We were in the front trench of what they ca' the battle-zone, and Amos and me was keepin' oor eyes on the enemy, who could be obsairved dribblin' ower the open. just then the prisoner catches sight of the enemy and jumps up on the top. Amos tried to hold him, but he kicked him in the face. The next we kenned he was runnin' verra fast towards the enemy, holdin' his hands ower his heid and crying out loud in a foreign langwidge.'
'It was German,' said the scholarly Amos through his broken teeth.

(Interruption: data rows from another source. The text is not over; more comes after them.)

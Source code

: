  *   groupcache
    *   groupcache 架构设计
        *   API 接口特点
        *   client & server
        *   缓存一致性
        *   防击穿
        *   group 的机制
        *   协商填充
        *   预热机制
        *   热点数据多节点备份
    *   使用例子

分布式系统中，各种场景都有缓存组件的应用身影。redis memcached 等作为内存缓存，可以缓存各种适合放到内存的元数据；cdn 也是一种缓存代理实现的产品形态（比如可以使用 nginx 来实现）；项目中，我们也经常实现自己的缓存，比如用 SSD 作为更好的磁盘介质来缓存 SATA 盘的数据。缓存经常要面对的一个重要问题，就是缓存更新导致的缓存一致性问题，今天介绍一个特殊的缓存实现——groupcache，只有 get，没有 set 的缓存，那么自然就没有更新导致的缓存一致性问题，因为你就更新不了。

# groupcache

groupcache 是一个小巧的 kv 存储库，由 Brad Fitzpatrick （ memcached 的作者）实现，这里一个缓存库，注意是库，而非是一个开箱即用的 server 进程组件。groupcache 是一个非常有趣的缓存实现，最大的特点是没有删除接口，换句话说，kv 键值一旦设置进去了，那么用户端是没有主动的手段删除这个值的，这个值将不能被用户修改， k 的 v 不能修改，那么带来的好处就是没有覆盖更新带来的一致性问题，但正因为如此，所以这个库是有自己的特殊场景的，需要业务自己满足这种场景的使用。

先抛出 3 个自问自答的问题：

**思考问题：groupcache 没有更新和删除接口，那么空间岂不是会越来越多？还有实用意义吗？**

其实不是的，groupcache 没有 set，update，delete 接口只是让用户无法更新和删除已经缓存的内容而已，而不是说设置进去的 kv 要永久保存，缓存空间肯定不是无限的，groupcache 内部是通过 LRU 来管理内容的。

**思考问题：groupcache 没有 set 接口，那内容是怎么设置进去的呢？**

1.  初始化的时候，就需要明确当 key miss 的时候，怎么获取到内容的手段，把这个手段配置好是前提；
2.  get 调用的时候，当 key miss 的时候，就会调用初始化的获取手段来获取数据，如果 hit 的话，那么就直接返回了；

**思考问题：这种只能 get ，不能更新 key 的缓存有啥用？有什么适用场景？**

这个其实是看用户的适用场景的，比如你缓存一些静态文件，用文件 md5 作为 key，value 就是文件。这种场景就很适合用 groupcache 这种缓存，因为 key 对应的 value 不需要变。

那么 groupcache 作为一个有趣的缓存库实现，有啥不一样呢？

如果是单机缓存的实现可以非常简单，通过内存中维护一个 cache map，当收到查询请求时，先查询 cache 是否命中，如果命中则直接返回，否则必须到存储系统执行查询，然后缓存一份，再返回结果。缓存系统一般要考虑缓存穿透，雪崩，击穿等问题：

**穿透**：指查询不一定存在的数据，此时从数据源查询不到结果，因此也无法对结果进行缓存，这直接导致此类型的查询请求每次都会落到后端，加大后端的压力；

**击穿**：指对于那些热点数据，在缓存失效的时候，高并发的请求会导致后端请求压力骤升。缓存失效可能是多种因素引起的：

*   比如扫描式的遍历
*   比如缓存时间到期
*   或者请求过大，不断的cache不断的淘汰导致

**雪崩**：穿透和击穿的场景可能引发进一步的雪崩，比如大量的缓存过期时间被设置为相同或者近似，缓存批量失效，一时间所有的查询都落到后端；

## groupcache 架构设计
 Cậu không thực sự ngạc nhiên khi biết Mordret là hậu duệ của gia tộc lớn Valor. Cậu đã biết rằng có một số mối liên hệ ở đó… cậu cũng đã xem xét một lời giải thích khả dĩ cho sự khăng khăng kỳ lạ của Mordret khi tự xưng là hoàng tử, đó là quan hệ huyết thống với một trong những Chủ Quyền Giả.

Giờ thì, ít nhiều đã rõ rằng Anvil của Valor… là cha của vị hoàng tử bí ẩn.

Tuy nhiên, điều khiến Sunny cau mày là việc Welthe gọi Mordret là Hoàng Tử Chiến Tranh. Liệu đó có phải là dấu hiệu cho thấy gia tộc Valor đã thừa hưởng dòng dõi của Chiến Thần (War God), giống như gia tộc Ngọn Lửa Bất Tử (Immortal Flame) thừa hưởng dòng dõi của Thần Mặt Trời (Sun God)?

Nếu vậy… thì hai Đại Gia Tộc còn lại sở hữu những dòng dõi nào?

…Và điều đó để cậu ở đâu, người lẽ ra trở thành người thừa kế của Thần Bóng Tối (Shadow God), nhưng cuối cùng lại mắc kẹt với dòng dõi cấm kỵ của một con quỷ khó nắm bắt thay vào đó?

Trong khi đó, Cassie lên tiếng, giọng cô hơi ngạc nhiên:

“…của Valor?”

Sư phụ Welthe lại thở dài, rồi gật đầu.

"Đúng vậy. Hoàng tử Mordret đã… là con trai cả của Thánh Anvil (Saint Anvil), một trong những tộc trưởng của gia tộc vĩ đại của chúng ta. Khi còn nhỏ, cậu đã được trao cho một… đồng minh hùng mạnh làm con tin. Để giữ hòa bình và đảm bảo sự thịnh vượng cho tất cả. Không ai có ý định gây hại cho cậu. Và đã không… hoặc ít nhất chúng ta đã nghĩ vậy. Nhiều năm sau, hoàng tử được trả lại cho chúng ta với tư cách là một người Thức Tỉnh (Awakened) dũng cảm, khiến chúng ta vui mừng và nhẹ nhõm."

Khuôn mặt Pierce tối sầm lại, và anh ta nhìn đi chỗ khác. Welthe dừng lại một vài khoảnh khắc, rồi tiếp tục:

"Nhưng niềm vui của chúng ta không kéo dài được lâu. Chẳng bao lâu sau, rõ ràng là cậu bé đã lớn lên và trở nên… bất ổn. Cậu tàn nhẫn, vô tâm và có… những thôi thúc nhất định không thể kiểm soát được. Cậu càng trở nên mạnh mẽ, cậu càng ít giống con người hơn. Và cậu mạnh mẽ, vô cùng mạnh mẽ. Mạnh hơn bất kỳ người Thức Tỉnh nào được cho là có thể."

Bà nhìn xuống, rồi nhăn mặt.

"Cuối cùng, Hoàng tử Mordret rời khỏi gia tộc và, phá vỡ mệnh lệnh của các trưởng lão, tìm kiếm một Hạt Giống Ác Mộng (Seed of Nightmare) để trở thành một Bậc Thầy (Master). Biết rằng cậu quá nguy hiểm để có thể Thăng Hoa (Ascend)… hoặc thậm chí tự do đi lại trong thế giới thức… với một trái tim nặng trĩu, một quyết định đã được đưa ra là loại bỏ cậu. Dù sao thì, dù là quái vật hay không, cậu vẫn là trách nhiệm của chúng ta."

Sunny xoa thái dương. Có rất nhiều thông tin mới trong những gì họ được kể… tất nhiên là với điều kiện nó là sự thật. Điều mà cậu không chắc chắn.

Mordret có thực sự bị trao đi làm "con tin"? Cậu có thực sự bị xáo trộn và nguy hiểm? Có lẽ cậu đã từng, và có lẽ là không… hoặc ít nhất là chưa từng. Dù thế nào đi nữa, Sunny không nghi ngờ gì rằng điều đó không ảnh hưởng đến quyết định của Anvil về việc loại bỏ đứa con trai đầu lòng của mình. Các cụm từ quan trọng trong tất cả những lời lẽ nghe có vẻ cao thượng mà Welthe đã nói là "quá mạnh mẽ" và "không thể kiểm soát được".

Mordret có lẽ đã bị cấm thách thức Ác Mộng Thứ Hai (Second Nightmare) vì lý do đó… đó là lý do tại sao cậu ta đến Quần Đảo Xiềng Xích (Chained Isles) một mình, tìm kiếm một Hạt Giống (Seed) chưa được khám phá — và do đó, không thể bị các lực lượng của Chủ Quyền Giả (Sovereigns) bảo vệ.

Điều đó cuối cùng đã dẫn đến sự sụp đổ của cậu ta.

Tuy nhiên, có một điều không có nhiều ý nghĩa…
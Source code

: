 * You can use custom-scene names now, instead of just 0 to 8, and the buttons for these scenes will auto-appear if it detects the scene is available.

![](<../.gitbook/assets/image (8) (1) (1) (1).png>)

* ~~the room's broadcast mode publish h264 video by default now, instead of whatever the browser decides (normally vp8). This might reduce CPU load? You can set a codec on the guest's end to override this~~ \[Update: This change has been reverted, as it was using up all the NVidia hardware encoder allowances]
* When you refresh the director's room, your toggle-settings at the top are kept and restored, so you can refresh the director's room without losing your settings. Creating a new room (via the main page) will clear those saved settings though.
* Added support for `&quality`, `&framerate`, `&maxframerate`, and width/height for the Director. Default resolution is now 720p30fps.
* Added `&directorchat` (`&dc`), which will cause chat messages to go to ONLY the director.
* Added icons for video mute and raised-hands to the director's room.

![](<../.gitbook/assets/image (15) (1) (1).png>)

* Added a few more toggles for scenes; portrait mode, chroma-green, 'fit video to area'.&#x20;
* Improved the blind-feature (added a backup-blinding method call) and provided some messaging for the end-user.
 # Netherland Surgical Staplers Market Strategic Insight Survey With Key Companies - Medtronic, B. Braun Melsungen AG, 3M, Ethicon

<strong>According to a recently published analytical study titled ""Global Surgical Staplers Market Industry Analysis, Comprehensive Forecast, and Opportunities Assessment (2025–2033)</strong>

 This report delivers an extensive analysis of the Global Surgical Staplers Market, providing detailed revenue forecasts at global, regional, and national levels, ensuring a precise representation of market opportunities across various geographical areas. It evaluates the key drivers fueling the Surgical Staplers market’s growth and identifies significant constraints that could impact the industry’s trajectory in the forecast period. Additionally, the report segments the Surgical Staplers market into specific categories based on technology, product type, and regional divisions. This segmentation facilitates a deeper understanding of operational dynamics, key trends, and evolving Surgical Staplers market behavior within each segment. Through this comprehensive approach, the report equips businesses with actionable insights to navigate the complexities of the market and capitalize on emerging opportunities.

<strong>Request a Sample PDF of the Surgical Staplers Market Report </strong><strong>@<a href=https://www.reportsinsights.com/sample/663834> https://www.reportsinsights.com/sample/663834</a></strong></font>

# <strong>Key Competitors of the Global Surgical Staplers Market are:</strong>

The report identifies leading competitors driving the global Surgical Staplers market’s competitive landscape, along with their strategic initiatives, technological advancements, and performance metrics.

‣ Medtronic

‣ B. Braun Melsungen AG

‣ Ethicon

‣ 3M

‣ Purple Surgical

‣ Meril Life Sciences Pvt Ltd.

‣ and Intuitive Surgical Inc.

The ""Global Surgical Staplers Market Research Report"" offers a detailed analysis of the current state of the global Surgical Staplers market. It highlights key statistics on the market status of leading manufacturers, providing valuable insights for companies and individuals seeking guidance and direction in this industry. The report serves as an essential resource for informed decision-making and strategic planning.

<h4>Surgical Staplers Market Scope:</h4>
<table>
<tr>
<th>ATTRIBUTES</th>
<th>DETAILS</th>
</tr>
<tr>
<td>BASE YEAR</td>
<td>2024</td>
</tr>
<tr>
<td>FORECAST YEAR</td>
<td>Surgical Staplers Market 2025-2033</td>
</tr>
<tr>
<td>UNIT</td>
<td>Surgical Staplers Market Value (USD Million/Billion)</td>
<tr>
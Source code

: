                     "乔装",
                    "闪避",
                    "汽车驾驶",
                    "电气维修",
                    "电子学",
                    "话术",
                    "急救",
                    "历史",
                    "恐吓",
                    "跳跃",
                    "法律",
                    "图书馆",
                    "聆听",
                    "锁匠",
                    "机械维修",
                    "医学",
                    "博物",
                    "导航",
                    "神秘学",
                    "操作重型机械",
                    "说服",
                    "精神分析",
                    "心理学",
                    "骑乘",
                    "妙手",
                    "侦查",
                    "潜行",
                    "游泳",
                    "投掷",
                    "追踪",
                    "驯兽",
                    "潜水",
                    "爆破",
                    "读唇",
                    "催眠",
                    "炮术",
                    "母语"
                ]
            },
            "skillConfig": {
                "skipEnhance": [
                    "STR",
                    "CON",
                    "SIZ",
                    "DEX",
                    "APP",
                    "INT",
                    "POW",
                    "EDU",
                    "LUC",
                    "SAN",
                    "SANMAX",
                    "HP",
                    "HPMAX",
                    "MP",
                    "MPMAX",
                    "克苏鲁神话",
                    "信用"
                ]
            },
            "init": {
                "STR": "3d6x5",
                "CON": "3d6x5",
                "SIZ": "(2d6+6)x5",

'It was Gairman,' continued Hamilton. 'It seemed as if he was appealin' to the enemy to help him. But they paid no attention, and he cam under the fire of their machine-guns. We watched him spin round like a teetotum and kenned that he was bye with it.'
'You are sure he was killed?' I asked.
'Yes, sirr. When we counter-attacked we fund his body.'
There is a grave close by the farm of Gavrelle, and a wooden cross at its head bears the name of the Graf von Schwabing and the date of his death. The Germans took Gavrelle a little later. I am glad to think that they read that inscription.